I would run on a more powerful system, such as AWS or Google Cloud, that would be able to download more files at once to actually create the initial archive, and then save to an S3 store. To update the archive, there are computationally expensive operations that take place. To avoid this expense, we would want to try and only download the newest parts of the file, which should be possible using a CSV format since it's just a text based format. I would use a scheduler and some form of dashboard to make sure all 100K stations download without issue, and are updated everyday. 

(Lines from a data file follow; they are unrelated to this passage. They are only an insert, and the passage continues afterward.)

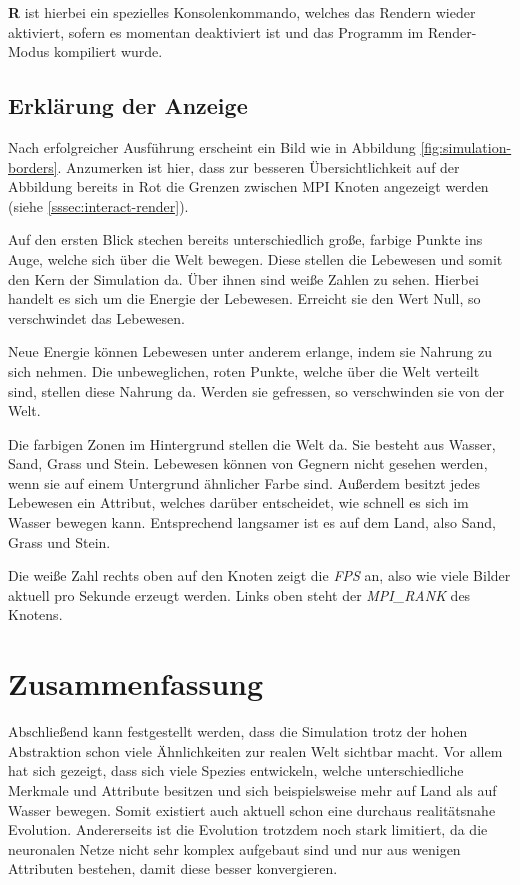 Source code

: \documentclass[course=erap]{aspdoc}
\begin{document}
\textbf{R} ist hierbei ein spezielles Konsolenkommando, welches das Rendern wieder aktiviert, sofern es momentan deaktiviert ist und das Programm im Render-Modus kompiliert wurde.

\subsection{Erklärung der Anzeige}
Nach erfolgreicher Ausführung erscheint ein Bild wie in Abbildung \ref{fig:simulation-borders}. Anzumerken ist hier, dass zur besseren Übersichtlichkeit auf der Abbildung bereits in Rot die Grenzen zwischen MPI Knoten angezeigt werden (siehe \ref{sssec:interact-render}).

Auf den ersten Blick stechen bereits unterschiedlich große, farbige Punkte ins Auge, welche sich über die Welt bewegen. Diese stellen die Lebewesen und somit den Kern der Simulation da. Über ihnen sind weiße Zahlen zu sehen. Hierbei handelt es sich um die Energie der Lebewesen. Erreicht sie den Wert Null, so verschwindet das Lebewesen.

Neue Energie können Lebewesen unter anderem erlange, indem sie Nahrung zu sich nehmen. Die unbeweglichen, roten Punkte, welche über die Welt verteilt sind, stellen diese Nahrung da. Werden sie gefressen, so verschwinden sie von der Welt.

Die farbigen Zonen im Hintergrund stellen die Welt da. Sie besteht aus Wasser, Sand, Grass und Stein. Lebewesen können von Gegnern nicht gesehen werden, wenn sie auf einem Untergrund ähnlicher Farbe sind. Außerdem besitzt jedes Lebewesen ein Attribut, welches darüber entscheidet, wie schnell es sich im Wasser bewegen kann. Entsprechend langsamer ist es auf dem Land, also Sand, Grass und Stein.

Die weiße Zahl rechts oben auf den Knoten zeigt die \emph{FPS} an, also wie viele Bilder aktuell pro Sekunde erzeugt werden. Links oben steht der \emph{MPI\_RANK} des Knotens.


\section{Zusammenfassung}
Abschließend kann festgestellt werden, dass die Simulation trotz der hohen Abstraktion schon viele Ähnlichkeiten zur realen Welt sichtbar macht. Vor allem hat sich gezeigt, dass sich viele Spezies entwickeln, welche unterschiedliche Merkmale und Attribute besitzen und sich beispielsweise mehr auf Land als auf Wasser bewegen. Somit existiert auch aktuell schon eine durchaus realitätsnahe Evolution. Andererseits ist die Evolution trotzdem noch stark limitiert, da die neuronalen Netze nicht sehr komplex aufgebaut sind und nur aus wenigen Attributen bestehen, damit diese besser konvergieren.
\end{document}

**What major risks would this system face?**

As written, this system is susceptible to changes in URL formats, CSV metadata, or other changes that impact how the data is structured. If these components change, the system will fail because there is not extensive error checking. The system would also break if there are network connectivity issues and the URL is unreachable. By adding a timeout to the GET request, I mitigate this a bit, but not gracefully. Finally, we do not do any quality control checking, so errors in the actual data sourced from NCEI would pose problems for further analysis. 

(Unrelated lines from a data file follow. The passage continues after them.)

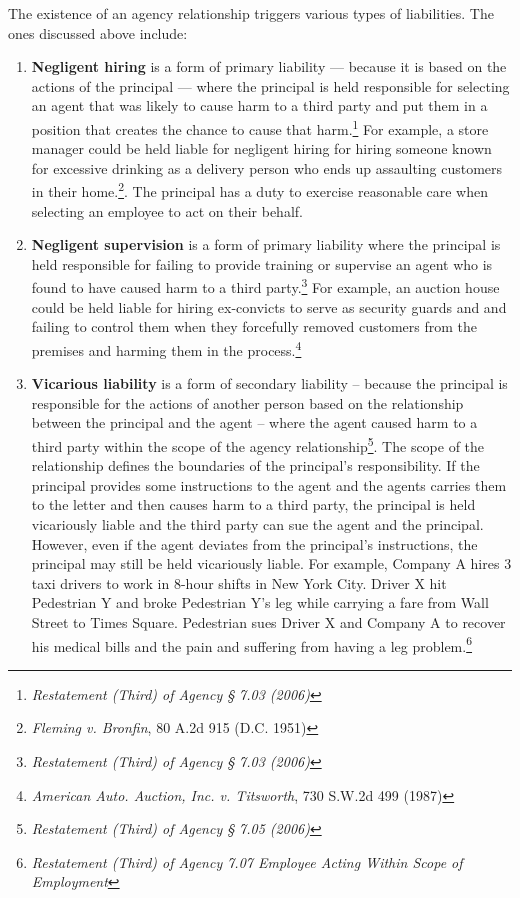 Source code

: \documentclass[11pt]{article}
\begin{document}
The existence of an agency relationship triggers various types of liabilities. The ones discussed above include:
\begin{enumerate}[wide, labelindent=0pt, itemsep=-1pt, topsep=1pt]
    \item[\textbullet] \textbf{Negligent hiring} is a form of primary liability --- because it is based on the actions of the principal --- where the principal is held responsible for selecting an agent that was likely to cause harm to a third party and put them in a position that creates the chance to cause that harm.\footnote{\textit{Restatement (Third) of Agency § 7.03 (2006)}}  For example, a store manager could be held liable for negligent hiring for hiring someone known for excessive drinking as a delivery person who ends up assaulting customers in their home.\footnote{ \textit{Fleming v. Bronfin}, 80 A.2d 915 (D.C. 1951)}. The principal has a duty to exercise reasonable care when selecting an employee to act on their behalf.
    \item[\textbullet] \textbf{Negligent supervision} is a form of primary liability where the principal is held responsible for failing to provide training or supervise an agent who is found to have caused harm to a third party.\footnote{\textit{Restatement (Third) of Agency § 7.03 (2006)}}  For example, an auction house could be held liable for hiring ex-convicts to serve as security guards and and failing to control them when they forcefully removed customers from the premises and harming them in the process.\footnote{\textit{American Auto. Auction, Inc. v. Titsworth}, 730 S.W.2d 499 (1987)}    
    \item[\textbullet] \textbf{Vicarious liability} is a form of secondary liability -- because the principal is responsible for the actions of another person based on the relationship between the principal and the agent -- where the agent caused harm to a third party within the scope of the agency relationship\footnote{\textit{Restatement (Third) of Agency § 7.05 (2006)}}. The scope of the relationship defines the boundaries of the principal's responsibility.  If the principal provides some instructions to the agent and the agents carries them to the letter and then causes harm to a third party, the principal is held vicariously liable and the third party can sue the agent and the principal.  However, even if the agent deviates from the principal's instructions, the principal may still be held vicariously liable.  For example, Company A hires 3 taxi drivers to work in 8-hour shifts in New York City.  Driver X hit Pedestrian Y and broke Pedestrian Y's leg while carrying a fare from Wall Street to Times Square.  Pedestrian sues Driver X and Company A to recover his medical bills and the pain and suffering from having a leg problem.\footnote{\textit{Restatement (Third) of Agency 7.07 Employee Acting Within Scope of Employment}}
\end{enumerate}
\end{document}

**What are the next set of enhancements you would add?**

I would add significantly more error checking to the code to make sure that if the previously mentioned risks occur, that they don't cause silent failures. I would add QA/QC before building the archive to make sure we aren't poisoning our ML/AI ops with bad data. Finally, I would try to further improve performance by finding more efficient ways of updating the archive, adjust the chunking and compression structure of the data. 

**How would you improve the clarity of this assignment?**

I was tripped up by the daily updating function. To update something daily, I mostly use cron which falls outside the scope of the assignment. It might be clearer to say "write a function that if run every day, will update the archive with new data".